[[ Information, beginning ]]
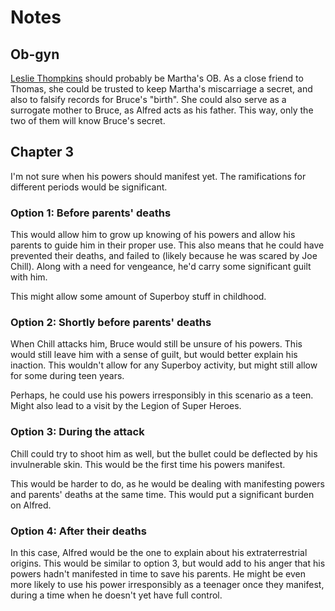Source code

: # Notes

## Ob-gyn

[Leslie Thompkins](http://dc.wikia.com/wiki/Leslie_Thompkins_%28New_Earth%29) should
probably be Martha's OB. As a close friend to Thomas, she could be trusted to
keep Martha's miscarriage a secret, and also to falsify records for Bruce's
"birth". She could also serve as a surrogate mother to Bruce, as Alfred acts as
his father. This way, only the two of them will know Bruce's secret.

## Chapter 3

I'm not sure when his powers should manifest yet. The ramifications for
different periods would be significant.

### Option 1: Before parents' deaths

This would allow him to grow up knowing of his powers and allow his parents to
guide him in their proper use. This also means that he could have prevented
their deaths, and failed to (likely because he was scared by Joe Chill). Along
with a need for vengeance, he'd carry some significant guilt with him.

This might allow some amount of Superboy stuff in childhood.

### Option 2: Shortly before parents' deaths

When Chill attacks him, Bruce would still be unsure of his powers. This would
still leave him with a sense of guilt, but would better explain his
inaction. This wouldn't allow for any Superboy activity, but might still allow
for some during teen years.

Perhaps, he could use his powers irresponsibly in this scenario as a teen. Might
also lead to a visit by the Legion of Super Heroes.

### Option 3: During the attack

Chill could try to shoot him as well, but the bullet could be deflected by his
invulnerable skin. This would be the first time his powers manifest.

This would be harder to do, as he would be dealing with manifesting powers and
parents' deaths at the same time. This would put a significant burden on Alfred.

### Option 4: After their deaths

In this case, Alfred would be the one to explain about his extraterrestrial
origins. This would be similar to option 3, but would add to his anger that his
powers hadn't manifested in time to save his parents. He might be even more
likely to use his power irresponsibly as a teenager once they manifest, during a
time when he doesn't yet have full control.

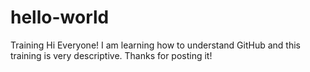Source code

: # hello-world
Training
Hi Everyone!
I am learning how to understand GitHub and this training is very descriptive.  Thanks for posting it!
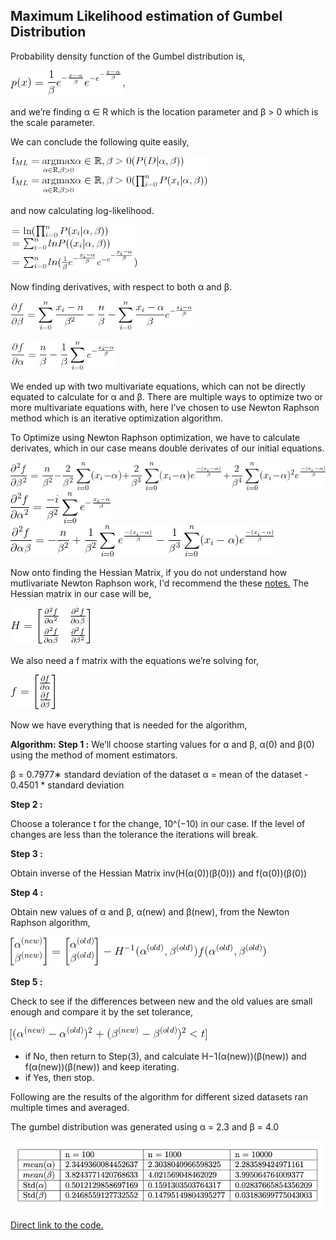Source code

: ## Maximum Likelihood estimation of Gumbel Distribution

Probability density function of the Gumbel distribution is,

![](eq/pdf.png)

and we’re finding α ∈ R which is the location parameter and β > 0 which is the scale parameter.

We can conclude the following quite easily,

![](eq/argmax.png)

and now calculating log-likelihood.

![](eq/loglik.png)

Now finding derivatives, with respect to both α and β.

![](eq/db.png)

![](eq/da.png)

We ended up with two multivariate equations, which can not be directly equated to calculate for α and β. There are multiple ways to optimize two or more multivariate equations with, here I’ve chosen to use Newton Raphson method which is an iterative optimization algorithm.

To Optimize using Newton Raphson optimization, we have to calculate derivates, which in our case means double derivates of our initial equations.

![](eq/dbb.png)
![](eq/daa.png)
![](eq/dab.png)

Now onto finding the Hessian Matrix, if you do not understand how mutlivariate Newton Raphson work, I'd recommend the these [notes.](http://fourier.eng.hmc.edu/e176/lectures/NM/node21.html) The Hessian matrix in our case will be,

![](eq/hessian.png)

We also need a f matrix with the equations we’re solving for,

![](eq/f.png)

Now we have everything that is needed for the algorithm,

**Algorithm:**
**Step 1 :**
We’ll choose starting values for α and β, α(0) and β(0) using the method of moment estimators. 

β = 0.7977∗ standard deviation of the dataset
α = mean of the dataset - 0.4501 * standard deviation

**Step 2 :**

Choose a tolerance t for the change, 10^(−10) in our case. If the level of changes are less than the tolerance the iterations will break.

**Step 3 :**

Obtain inverse of the Hessian Matrix inv(H(α(0))(β(0))) and f(α(0))(β(0))

**Step 4 :**

Obtain new values of α and β, α(new) and β(new), from the Newton Raphson algorithm,

![](eq/update.png)

**Step 5 :**

Check to see if the differences between new and the old values are small enough and compare it by the set tolerance,

![](eq/tol.png)

- if No, then return to Step(3), and calculate H−1(α(new))(β(new)) and f(α(new))(β(new)) and keep iterating.
- if Yes, then stop.

Following are the results of the algorithm for different sized datasets ran multiple times and averaged.

The gumbel distribution was generated using α = 2.3 and β = 4.0

![](eq/results.png)

[Direct link to the code.](src/MLE_gumbel.py)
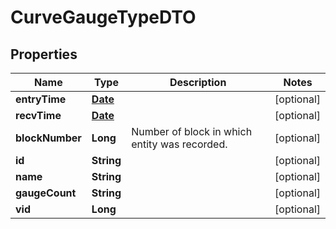 

# CurveGaugeTypeDTO

## Properties

Name | Type | Description | Notes
------------ | ------------- | ------------- | -------------
**entryTime** | [**Date**](Date.md) |  |  [optional]
**recvTime** | [**Date**](Date.md) |  |  [optional]
**blockNumber** | **Long** | Number of block in which entity was recorded. |  [optional]
**id** | **String** |  |  [optional]
**name** | **String** |  |  [optional]
**gaugeCount** | **String** |  |  [optional]
**vid** | **Long** |  |  [optional]




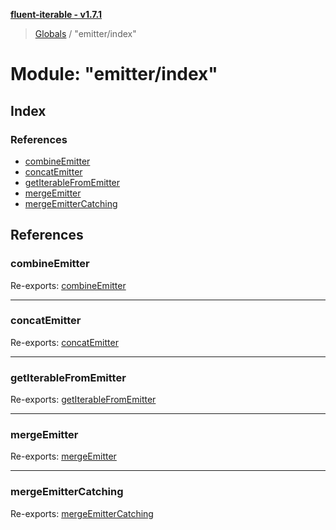 **[fluent-iterable - v1.7.1](../README.md)**

> [Globals](../README.md) / "emitter/index"

# Module: "emitter/index"

## Index

### References

* [combineEmitter](_emitter_index_.md#combineemitter)
* [concatEmitter](_emitter_index_.md#concatemitter)
* [getIterableFromEmitter](_emitter_index_.md#getiterablefromemitter)
* [mergeEmitter](_emitter_index_.md#mergeemitter)
* [mergeEmitterCatching](_emitter_index_.md#mergeemittercatching)

## References

### combineEmitter

Re-exports: [combineEmitter](_emitter_combine_emitter_.md#combineemitter)

___

### concatEmitter

Re-exports: [concatEmitter](_emitter_concat_emitter_.md#concatemitter)

___

### getIterableFromEmitter

Re-exports: [getIterableFromEmitter](_emitter_get_iterable_from_emitter_.md#getiterablefromemitter)

___

### mergeEmitter

Re-exports: [mergeEmitter](_emitter_merge_emitter_.md#mergeemitter)

___

### mergeEmitterCatching

Re-exports: [mergeEmitterCatching](_emitter_merge_emitter_catching_.md#mergeemittercatching)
[[ Information, end ]]
→ Exercise objective
Among the entries above, how many lines include "String"? State the number and nothing else.

→ Answer to this exercise
3